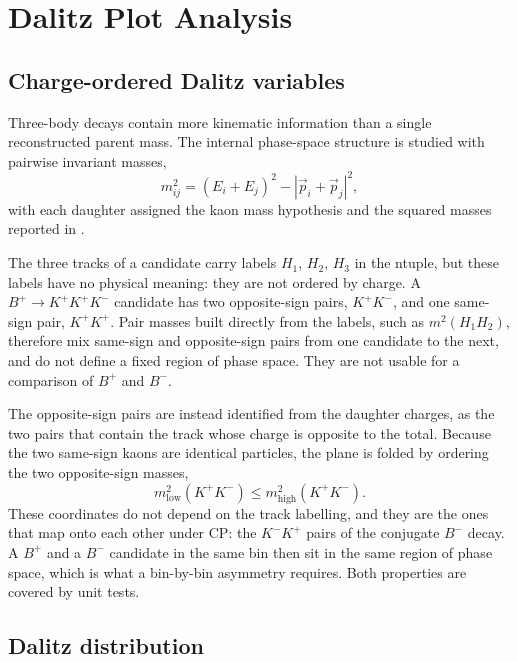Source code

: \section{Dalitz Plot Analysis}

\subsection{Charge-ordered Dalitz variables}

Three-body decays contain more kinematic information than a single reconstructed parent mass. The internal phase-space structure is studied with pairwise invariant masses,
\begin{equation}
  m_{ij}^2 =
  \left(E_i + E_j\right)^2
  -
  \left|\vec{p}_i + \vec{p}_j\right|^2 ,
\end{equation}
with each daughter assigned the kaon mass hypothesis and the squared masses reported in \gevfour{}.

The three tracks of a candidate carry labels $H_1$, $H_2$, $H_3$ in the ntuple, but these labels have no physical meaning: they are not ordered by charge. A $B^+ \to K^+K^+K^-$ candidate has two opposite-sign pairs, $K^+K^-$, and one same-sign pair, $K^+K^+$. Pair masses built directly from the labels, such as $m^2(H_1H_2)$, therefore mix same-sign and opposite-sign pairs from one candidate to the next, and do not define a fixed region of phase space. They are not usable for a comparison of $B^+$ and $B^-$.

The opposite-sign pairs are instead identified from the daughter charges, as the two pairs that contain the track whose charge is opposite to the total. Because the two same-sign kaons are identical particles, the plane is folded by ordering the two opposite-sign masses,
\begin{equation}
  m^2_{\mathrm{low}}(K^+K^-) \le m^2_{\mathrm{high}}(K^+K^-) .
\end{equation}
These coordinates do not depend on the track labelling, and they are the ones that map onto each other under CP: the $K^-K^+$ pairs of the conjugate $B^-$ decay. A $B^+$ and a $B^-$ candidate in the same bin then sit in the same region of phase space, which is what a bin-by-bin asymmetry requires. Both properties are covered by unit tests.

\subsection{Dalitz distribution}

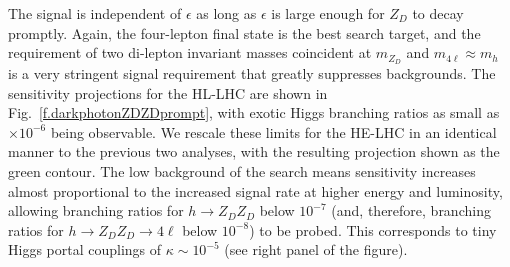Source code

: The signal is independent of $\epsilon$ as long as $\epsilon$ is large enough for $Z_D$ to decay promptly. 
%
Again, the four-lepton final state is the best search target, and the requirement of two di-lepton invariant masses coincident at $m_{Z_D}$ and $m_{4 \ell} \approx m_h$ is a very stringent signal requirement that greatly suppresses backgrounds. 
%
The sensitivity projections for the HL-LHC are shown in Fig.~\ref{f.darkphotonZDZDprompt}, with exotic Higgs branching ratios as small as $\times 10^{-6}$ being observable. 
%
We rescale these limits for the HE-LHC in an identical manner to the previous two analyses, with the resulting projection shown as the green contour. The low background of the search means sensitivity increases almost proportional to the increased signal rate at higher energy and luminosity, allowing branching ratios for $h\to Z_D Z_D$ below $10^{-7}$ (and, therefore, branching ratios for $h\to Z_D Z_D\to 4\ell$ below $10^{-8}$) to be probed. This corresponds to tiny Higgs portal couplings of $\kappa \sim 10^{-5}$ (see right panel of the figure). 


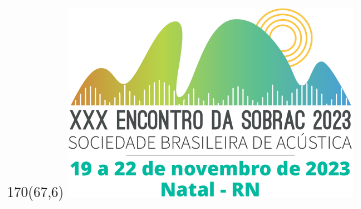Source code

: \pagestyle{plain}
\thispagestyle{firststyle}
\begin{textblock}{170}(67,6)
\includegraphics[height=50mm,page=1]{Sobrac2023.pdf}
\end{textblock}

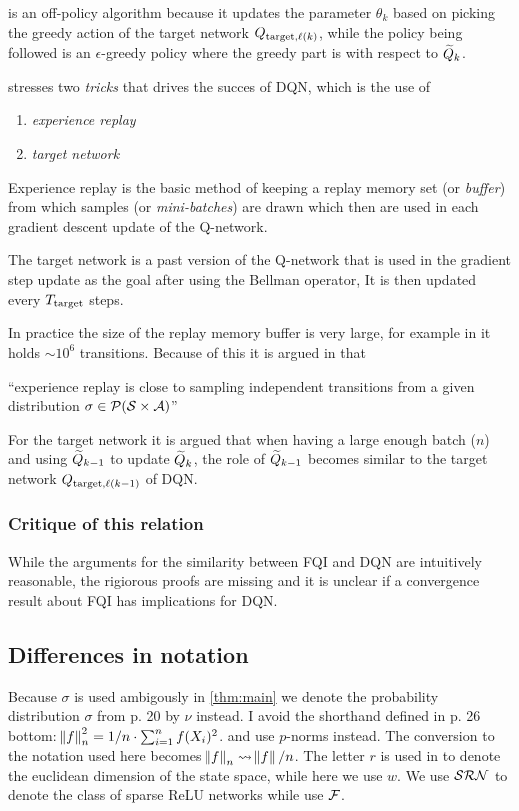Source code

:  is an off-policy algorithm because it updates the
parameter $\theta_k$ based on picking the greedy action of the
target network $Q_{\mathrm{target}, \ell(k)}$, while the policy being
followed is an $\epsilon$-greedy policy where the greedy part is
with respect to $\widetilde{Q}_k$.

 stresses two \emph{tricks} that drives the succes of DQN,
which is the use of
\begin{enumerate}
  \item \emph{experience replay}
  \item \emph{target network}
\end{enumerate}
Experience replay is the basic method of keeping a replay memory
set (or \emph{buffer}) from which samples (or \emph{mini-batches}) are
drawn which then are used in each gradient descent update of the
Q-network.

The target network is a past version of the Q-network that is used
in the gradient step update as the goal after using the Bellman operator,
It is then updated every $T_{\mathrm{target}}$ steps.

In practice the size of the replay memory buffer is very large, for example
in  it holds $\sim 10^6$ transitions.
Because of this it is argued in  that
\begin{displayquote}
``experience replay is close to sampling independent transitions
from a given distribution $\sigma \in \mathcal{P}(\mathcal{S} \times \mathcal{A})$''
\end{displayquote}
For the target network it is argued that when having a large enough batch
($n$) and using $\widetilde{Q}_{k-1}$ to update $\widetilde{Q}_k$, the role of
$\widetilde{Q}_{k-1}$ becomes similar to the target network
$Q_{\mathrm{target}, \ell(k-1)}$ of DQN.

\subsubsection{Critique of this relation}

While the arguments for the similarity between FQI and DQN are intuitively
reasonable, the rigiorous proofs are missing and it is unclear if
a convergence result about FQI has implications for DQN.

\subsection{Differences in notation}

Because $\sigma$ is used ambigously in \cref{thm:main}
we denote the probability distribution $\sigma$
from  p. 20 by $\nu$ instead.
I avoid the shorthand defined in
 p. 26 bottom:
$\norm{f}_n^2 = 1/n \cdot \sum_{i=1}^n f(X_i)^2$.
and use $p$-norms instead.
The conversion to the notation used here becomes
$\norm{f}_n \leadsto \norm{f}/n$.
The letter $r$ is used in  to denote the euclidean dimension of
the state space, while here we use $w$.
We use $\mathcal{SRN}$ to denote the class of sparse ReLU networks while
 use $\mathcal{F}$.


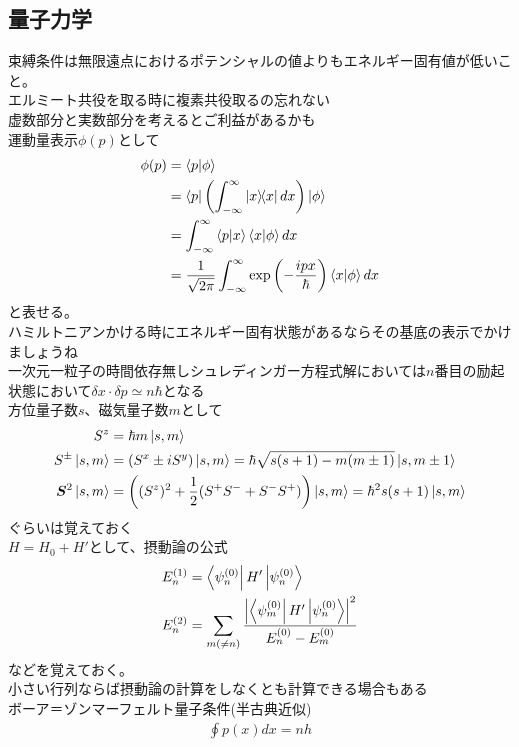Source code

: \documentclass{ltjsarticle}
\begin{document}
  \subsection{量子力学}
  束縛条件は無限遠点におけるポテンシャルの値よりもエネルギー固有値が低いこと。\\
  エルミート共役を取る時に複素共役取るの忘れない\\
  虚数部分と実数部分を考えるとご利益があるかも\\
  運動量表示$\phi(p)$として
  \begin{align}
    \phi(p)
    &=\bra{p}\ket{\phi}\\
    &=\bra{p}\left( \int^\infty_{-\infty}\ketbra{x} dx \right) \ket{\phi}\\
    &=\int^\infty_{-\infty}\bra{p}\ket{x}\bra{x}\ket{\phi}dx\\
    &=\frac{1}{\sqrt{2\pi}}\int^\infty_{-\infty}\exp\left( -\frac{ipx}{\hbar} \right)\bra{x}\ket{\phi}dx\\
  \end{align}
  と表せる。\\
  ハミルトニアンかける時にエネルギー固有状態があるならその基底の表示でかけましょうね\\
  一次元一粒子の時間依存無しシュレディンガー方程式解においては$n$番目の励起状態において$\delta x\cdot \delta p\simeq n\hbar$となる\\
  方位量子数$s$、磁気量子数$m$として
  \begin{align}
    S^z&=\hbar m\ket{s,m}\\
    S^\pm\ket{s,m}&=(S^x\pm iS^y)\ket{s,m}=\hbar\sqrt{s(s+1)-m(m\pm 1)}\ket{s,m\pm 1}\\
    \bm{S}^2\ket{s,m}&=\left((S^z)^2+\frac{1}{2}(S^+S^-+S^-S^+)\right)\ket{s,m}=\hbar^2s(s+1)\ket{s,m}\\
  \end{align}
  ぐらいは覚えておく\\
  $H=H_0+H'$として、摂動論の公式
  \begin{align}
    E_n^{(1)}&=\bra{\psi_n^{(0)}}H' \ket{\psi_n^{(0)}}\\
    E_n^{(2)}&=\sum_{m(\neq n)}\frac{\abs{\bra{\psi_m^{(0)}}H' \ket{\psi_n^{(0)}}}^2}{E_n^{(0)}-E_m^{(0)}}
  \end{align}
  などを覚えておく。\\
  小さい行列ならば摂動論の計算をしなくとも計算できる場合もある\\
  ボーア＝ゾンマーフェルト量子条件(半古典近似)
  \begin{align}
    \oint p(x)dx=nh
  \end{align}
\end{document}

*Work task*:
Go through the data above line by line, count those that contain the string "being", and reply with the count only.

*Response to the task*:
2